Heated pools…electronic gates…gas lanterns in yard…and $30,000 a year in utility bills.  How do you spell h-y-p-o-c-r-i-t-e?
  
 
  
(2/27/07 - NASHVILLE, TN) - Back home in Tennessee, safely ensconced in his suburban Nashville home, Vice President Al Gore is no doubt basking in the Oscar awarded to "An Inconvenient Truth," the documentary he inspired and in which he starred. But a local free-market think tank is trying to make that very home emblematic of what it deems Gore's environmental hypocrisy.
  
 
  
Armed with Gore's utility bills for the last two years, the Tennessee Center for Policy Research charged Monday that the gas and electric bills
for the former vice president's 20-room home and pool house devoured nearly 221,000 kilowatt-hours in 2006, more than 20 times the national average of 10,656 kilowatt-hours.
  
 
  
"If this were any other person with $30,000-a-year in utility bills, I wouldn't care," says the Center's 27-year-old president, Drew Johnson. "But he tells other people how to live and he's not following his own rules."
  
 
  
Scoffed a former Gore adviser in response: "I think what you're seeing here is the last gasp of the
global warming skeptics.
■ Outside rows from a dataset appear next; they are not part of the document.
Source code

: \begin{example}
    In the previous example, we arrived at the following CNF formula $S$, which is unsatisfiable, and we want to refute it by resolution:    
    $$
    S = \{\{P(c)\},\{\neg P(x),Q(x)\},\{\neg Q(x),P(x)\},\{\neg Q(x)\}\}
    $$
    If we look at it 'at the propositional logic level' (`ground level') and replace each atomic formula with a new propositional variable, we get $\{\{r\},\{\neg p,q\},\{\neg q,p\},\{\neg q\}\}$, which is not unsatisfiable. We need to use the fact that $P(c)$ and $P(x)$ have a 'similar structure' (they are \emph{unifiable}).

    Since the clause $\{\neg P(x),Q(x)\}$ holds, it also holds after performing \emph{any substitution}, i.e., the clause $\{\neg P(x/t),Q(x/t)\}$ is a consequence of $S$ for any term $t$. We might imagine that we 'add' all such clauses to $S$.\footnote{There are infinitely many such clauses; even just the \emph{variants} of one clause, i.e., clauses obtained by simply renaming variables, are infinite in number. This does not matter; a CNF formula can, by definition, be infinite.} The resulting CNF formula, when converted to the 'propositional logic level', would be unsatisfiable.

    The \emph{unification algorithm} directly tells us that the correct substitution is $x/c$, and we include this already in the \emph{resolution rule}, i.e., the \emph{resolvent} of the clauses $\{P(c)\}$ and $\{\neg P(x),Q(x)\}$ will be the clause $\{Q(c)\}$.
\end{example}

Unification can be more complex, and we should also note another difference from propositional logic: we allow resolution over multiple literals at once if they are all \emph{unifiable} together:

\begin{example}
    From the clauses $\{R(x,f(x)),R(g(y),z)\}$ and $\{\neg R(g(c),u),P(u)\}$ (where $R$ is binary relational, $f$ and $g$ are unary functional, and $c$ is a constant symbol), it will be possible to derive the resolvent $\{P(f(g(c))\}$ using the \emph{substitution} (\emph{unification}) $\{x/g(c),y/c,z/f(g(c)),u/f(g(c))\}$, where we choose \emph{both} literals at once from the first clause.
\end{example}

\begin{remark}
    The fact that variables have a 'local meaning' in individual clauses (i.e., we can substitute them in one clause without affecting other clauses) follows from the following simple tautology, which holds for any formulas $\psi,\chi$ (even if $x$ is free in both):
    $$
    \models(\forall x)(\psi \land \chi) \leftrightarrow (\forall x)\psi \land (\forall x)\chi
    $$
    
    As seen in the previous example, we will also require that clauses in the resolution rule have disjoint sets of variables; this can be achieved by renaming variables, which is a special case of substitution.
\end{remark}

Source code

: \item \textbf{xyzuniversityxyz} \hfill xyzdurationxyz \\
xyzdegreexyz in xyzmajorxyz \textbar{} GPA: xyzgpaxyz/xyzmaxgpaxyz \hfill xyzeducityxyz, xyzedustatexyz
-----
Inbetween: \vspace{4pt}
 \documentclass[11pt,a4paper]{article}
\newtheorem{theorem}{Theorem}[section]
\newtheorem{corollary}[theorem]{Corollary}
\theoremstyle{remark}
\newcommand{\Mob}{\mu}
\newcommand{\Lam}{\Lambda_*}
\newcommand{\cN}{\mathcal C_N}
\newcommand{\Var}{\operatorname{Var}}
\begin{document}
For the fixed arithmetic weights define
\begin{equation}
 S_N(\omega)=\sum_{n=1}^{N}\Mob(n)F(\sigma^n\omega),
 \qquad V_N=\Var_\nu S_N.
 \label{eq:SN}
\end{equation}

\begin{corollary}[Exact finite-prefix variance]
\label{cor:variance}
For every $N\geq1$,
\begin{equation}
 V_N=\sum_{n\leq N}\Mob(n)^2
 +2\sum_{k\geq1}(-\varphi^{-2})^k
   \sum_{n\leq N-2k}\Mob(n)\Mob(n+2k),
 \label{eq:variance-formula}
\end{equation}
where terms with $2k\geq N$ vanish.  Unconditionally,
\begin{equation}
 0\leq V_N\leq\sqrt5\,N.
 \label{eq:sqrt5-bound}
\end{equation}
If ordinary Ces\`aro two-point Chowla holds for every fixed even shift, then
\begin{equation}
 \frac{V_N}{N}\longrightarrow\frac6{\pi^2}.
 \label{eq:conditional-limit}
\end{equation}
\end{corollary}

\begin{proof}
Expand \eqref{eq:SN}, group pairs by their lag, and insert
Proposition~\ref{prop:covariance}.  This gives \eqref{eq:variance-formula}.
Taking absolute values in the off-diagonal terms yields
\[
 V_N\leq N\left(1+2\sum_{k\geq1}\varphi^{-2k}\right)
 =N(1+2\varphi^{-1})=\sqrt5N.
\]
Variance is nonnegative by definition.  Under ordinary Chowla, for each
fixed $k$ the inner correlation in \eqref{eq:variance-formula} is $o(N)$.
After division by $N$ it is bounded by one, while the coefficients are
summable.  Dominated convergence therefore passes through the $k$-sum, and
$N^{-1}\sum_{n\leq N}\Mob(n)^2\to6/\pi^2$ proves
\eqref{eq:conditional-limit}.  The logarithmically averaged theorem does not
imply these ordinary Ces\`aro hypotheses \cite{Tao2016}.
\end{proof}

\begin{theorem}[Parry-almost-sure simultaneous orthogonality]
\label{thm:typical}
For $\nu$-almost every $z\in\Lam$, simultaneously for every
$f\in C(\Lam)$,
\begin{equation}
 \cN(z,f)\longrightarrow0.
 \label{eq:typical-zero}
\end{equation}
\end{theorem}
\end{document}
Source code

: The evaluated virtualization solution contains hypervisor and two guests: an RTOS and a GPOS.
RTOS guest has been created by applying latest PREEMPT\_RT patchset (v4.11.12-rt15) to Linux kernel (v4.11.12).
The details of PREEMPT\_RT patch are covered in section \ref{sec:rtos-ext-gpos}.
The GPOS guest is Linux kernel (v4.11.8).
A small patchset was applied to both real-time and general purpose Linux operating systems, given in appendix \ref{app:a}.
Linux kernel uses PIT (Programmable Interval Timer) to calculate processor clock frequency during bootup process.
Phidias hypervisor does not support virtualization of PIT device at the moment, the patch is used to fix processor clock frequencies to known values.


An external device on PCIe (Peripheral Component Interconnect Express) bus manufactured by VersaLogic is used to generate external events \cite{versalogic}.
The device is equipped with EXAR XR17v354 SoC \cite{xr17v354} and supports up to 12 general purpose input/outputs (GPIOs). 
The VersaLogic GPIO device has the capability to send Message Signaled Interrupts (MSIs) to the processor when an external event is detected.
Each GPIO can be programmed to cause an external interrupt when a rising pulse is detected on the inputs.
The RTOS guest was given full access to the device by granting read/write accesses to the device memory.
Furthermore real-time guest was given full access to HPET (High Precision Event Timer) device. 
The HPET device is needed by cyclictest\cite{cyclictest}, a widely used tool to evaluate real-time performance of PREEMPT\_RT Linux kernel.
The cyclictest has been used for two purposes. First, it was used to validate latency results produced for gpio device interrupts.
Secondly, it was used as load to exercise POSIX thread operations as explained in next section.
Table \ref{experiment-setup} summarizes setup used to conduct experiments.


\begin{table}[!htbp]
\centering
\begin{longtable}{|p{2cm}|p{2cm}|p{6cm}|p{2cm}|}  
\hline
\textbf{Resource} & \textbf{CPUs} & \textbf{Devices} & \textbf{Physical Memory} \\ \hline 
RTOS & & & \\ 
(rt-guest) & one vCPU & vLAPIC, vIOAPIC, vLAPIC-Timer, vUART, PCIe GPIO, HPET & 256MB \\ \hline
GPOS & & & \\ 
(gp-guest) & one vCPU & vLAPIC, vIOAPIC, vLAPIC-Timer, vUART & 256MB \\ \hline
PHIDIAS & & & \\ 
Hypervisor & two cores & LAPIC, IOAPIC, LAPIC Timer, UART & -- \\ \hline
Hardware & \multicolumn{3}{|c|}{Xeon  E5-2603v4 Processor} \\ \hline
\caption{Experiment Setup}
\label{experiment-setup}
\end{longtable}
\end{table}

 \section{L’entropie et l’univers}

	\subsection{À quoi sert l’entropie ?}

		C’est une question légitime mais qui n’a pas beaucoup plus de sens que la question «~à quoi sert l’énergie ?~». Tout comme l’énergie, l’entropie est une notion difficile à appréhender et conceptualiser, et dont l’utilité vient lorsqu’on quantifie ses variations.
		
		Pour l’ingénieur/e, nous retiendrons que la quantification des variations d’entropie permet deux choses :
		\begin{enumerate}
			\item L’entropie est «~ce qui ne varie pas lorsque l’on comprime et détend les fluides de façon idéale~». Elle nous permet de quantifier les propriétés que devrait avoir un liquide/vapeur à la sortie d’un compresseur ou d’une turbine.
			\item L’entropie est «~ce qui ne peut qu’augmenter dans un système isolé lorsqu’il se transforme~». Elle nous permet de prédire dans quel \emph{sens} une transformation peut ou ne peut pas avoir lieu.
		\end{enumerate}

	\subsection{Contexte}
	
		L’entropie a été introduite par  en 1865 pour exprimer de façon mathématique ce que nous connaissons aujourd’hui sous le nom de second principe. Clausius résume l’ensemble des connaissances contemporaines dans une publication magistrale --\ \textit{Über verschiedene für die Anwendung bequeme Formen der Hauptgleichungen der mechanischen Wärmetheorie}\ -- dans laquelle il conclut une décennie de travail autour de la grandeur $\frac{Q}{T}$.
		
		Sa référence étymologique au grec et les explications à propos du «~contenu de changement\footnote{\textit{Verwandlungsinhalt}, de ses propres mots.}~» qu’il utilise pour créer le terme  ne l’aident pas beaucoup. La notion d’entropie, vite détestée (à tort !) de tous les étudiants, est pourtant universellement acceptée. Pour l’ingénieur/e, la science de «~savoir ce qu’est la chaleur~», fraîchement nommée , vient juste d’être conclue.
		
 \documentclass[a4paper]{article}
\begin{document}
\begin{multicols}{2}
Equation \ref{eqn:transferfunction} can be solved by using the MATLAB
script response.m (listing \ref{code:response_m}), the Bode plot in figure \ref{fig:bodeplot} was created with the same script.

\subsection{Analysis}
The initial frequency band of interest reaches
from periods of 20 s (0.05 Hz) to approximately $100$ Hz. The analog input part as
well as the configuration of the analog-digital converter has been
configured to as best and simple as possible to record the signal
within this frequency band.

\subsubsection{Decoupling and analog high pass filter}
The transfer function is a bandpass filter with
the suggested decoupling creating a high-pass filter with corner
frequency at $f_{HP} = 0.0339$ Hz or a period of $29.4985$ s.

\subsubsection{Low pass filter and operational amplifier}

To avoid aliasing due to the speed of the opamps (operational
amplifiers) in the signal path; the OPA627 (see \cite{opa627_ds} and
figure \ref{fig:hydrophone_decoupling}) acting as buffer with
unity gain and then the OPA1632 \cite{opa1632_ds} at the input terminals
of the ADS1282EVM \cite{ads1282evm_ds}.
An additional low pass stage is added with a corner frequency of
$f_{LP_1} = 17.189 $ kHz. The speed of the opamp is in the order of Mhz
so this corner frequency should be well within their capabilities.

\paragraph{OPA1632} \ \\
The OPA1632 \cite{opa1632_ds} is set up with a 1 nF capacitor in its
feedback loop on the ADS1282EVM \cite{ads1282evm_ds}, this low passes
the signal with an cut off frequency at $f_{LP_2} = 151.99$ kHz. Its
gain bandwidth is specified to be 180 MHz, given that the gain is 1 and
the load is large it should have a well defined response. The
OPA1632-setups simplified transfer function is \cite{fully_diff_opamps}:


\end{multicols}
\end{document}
They've completely lost the debate on the issue so now they're just attacking their most effective opponent."
  
 
  
Kalee Kreider, a spokesperson for the Gores, did not dispute the Center's figures, taken as they were from public records. But she pointed out that both Al and Tipper Gore work out of their home and she argued that "the bottom line is that every family has a different carbon footprint. And what Vice President Gore has asked is for families to calculate that footprint and take steps to reduce and offset it."
  
 
  
A carbon footprint is a calculation of the CO2 fossil fuel emissions each person is responsible for, either directly because of his or her transportation and energy consumption or indirectly because of the manufacture and eventual breakdown of products he or she uses. (You can calculate your own carbon footprint on the website http://www.carbonfootprint.com/)
  
 
  
The vice president has done that, Kreider argues, and the family tries to offset that carbon footprint by purchasing their power through the local Green Power Switch program — electricity generated through renewable resources such as solar, wind,
and methane gas, which create less waste and pollution. "In addition, they are in the midst of installing solar panels on their home, which will enable them to use less power," Kreider added. "They also use compact fluorescent bulbs and other energy efficiency measures and then they purchase offsets for their carbon emissions to bring their carbon footprint down to zero."
  
 
  
These efforts did little to impress Johnson. "I appreciate the solar panels," he said, "but he also has natural gas lanterns in his yard, a heated pool, and an electric gate. While I appreciate that he's switching out some light bulbs, he is not living the lifestyle that he advocates."
  
 
  
The Center claims that Nashville Electric Services records show the Gores in 2006 averaged a monthly electricity bill of $1,359 for using 18,414 kilowatt-hours, and $1,461 per month for using 16,200 kilowatt-hours in 2005. During that time, Nashville Gas Company billed the family an average of $536 a month for the main house and $544 for the pool house in 2006, and $640 for the main house and $525 for the pool house in 2005. That averages out to be $29,268 in gas and electric bills for the Gores in 2006, $31,512 in 2005.